Bay Area Adopts Historic Climate-Change Rules
New guidelines for building along shorelines are significantly less ambitious than originally planned

By JOHN UPTON, The Bay Citizen, 10/7/11

New developments on the shores of San Francisco Bay won't be approved unless they offer economic or environmental benefits that outweigh the cost of protecting against rising seas, under rules adopted Thursday by regional leaders.

The new rules, written to reduce the risk of flooding as the climate changes, are the most advanced and detailed of their kind in the nation.

“What we’re doing today goes beyond the Bay Area,” San Francisco Bay Conservation and Development Commission Chairman Sean Randolph said before joining in a unanimous vote to approve the guidelines. “It has national significance.”

But the guidelines are significantly less ambitious than a proposal to discourage all waterfront construction that the commission, which has jurisdiction over the shoreline, initially planned.

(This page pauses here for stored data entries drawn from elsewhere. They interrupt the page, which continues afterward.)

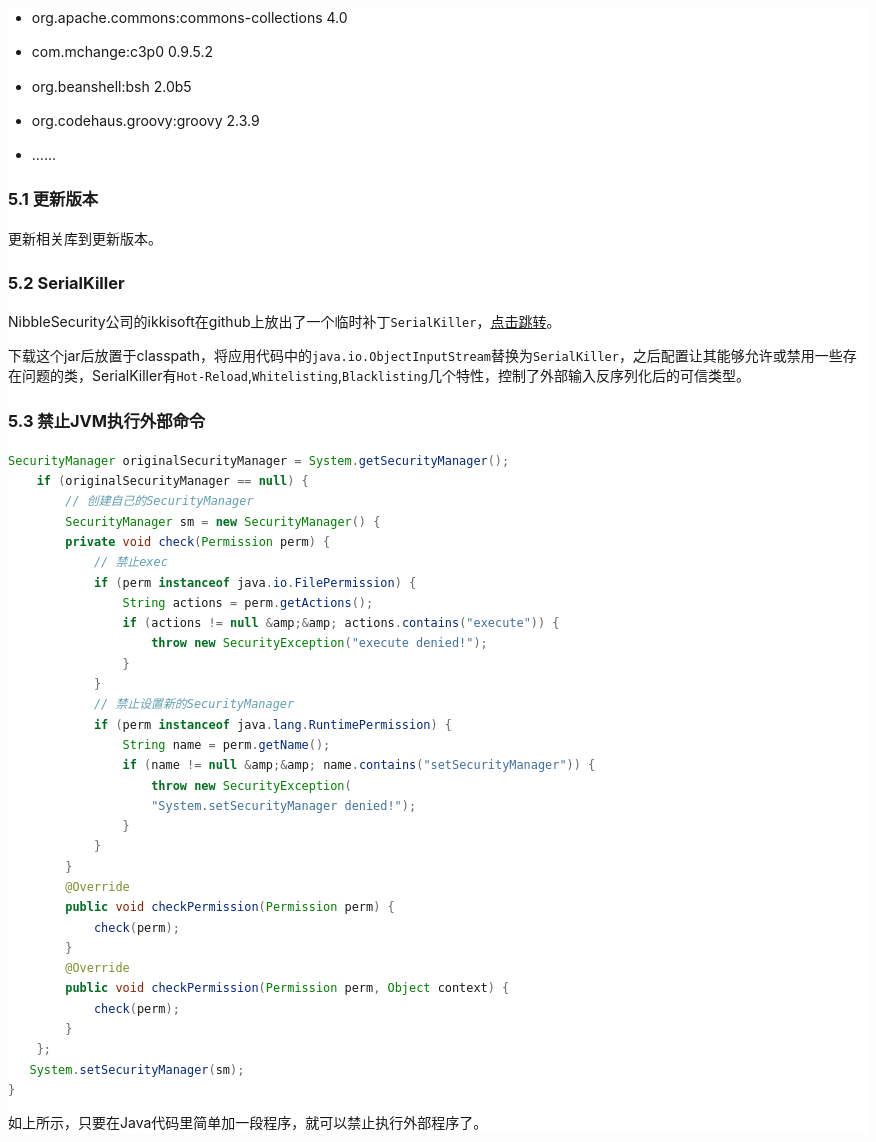 - org.apache.commons:commons-collections 4.0

- com.mchange:c3p0 0.9.5.2

- org.beanshell:bsh 2.0b5

- org.codehaus.groovy:groovy 2.3.9

- ……

### 5.1 更新版本

更新相关库到更新版本。

### 5.2 SerialKiller

NibbleSecurity公司的ikkisoft在github上放出了一个临时补丁`SerialKiller`，[点击跳转](https://github.com/ikkisoft/SerialKiller)。

下载这个jar后放置于classpath，将应用代码中的`java.io.ObjectInputStream`替换为`SerialKiller`，之后配置让其能够允许或禁用一些存在问题的类，SerialKiller有`Hot-Reload`,`Whitelisting`,`Blacklisting`几个特性，控制了外部输入反序列化后的可信类型。

### 5.3 禁止JVM执行外部命令

```java
SecurityManager originalSecurityManager = System.getSecurityManager();
    if (originalSecurityManager == null) {
        // 创建自己的SecurityManager
        SecurityManager sm = new SecurityManager() {
        private void check(Permission perm) {
            // 禁止exec
            if (perm instanceof java.io.FilePermission) {
                String actions = perm.getActions();
                if (actions != null &amp;&amp; actions.contains("execute")) {
                    throw new SecurityException("execute denied!");
                }
            }
            // 禁止设置新的SecurityManager
            if (perm instanceof java.lang.RuntimePermission) {
                String name = perm.getName();
                if (name != null &amp;&amp; name.contains("setSecurityManager")) {
                    throw new SecurityException(
                    "System.setSecurityManager denied!");
                }
            }
        }
        @Override
        public void checkPermission(Permission perm) {
            check(perm);
        }
        @Override
        public void checkPermission(Permission perm, Object context) {
            check(perm);
        }
    };
   System.setSecurityManager(sm);
}
```
如上所示，只要在Java代码里简单加一段程序，就可以禁止执行外部程序了。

After developers and trade associations voiced their opposition to the plan in May, the commission scaled back the proposal. On Thursday, commissioners voted 24-0 to give themselves more flexibility to approve construction proposals if the benefits of building in an already-developed shoreline area are found to outweigh the risks.

That change could help facilitate approval of the controversial 12,000-home Redwood City Saltworks development proposed by DMB Associates.

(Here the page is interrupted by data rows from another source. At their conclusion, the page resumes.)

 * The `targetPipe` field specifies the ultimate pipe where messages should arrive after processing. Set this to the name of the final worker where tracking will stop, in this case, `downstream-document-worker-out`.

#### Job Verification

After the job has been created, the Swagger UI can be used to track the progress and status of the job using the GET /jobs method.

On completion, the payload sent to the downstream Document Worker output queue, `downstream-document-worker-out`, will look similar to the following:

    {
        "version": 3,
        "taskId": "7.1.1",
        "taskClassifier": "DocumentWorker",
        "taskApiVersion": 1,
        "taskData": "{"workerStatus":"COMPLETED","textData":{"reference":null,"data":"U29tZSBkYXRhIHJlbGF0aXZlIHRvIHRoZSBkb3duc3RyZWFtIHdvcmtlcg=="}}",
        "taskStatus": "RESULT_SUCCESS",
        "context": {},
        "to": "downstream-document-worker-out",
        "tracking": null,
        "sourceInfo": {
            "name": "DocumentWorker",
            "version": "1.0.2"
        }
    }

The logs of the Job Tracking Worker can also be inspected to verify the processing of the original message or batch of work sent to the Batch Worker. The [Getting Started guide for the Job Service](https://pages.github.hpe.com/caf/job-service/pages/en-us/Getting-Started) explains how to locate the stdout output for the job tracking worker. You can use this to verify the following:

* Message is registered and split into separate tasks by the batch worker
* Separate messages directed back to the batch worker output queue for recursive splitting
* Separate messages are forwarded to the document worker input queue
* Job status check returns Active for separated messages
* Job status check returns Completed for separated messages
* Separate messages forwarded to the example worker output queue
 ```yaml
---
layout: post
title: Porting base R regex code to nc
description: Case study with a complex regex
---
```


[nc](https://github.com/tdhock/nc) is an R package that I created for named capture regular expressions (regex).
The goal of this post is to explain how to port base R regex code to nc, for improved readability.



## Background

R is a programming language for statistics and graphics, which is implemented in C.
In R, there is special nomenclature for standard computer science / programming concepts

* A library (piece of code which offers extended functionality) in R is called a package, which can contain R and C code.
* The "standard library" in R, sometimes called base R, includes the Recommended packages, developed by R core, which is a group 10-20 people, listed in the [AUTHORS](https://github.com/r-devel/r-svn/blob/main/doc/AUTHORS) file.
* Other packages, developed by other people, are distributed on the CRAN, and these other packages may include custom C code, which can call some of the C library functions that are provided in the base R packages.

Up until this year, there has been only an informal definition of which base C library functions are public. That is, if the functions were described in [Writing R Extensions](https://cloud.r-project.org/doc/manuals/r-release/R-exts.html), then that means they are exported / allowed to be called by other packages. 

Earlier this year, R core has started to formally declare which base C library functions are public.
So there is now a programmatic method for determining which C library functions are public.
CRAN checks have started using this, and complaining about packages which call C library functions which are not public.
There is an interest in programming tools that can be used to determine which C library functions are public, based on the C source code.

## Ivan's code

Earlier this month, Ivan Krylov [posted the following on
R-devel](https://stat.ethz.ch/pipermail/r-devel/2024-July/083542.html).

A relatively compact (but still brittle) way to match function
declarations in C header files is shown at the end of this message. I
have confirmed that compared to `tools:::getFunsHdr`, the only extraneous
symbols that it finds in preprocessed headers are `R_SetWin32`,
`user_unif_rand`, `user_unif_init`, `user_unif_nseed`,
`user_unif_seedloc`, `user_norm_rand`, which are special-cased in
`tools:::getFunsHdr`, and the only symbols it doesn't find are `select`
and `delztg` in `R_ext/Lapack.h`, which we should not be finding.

“We believe that the version adopted today removed the impediments to proactive collaboration on sea-level rise,” DMB Associates Vice President David Smith said. “Our concerns with the earlier versions of the amendments were that they established prohibitions and presumptions that would have thwarted solutions.”

Smith says the Redwood City project could benefit its neighbors by encouraging the development of a levee system to protect the area from flooding, for example.

The revisions to the guidelines convinced business groups such as the Bay Area Council to withdraw their opposition without incurring substantial opposition from environmentalists. The president of the Bay Area Council is also the chairman of the commission.

“These policies discourage projects that would develop in dumb places, and it encourages tidal marsh restoration in undeveloped areas,” said David Lewis, executive director of the nonprofit Save the Bay. “That’s what the original draft of the policies was calling for.”

The guidelines also require the consideration of the latest climate change science when considering building proposals; acknowledge the importance of wetland restoration projects and shoreline buffer zones to help nature adapt to rising seas; and call for specific additional scientific research.

Sea-level rise along the West Coast of the United States has been less pronounced than around other parts of the Pacific Ocean in recent decades, largely due to cold local waters and the temporary effects of ocean currents. But the Bay Area is considered particularly vulnerable in the future because of its many low-lying shoreline areas.

The commission is preparing for an anticipated 55-inch rise in sea levels by the end of the century, which would leave 213,000 acres of land in the Bay Area flooded or vulnerable to flooding.

The guidelines are considered the first step in preparing the region for the consequences of climate change, including potential heat waves and disease outbreaks.

That planning process, which was mandated by the Legislature and involves multiple government agencies, could take a decade or more to complete.

“There’s still a lot of heavy lifting ahead as the region begins to consider what’s going to be a broader and more specific climate adaptation plan,” Randolph said.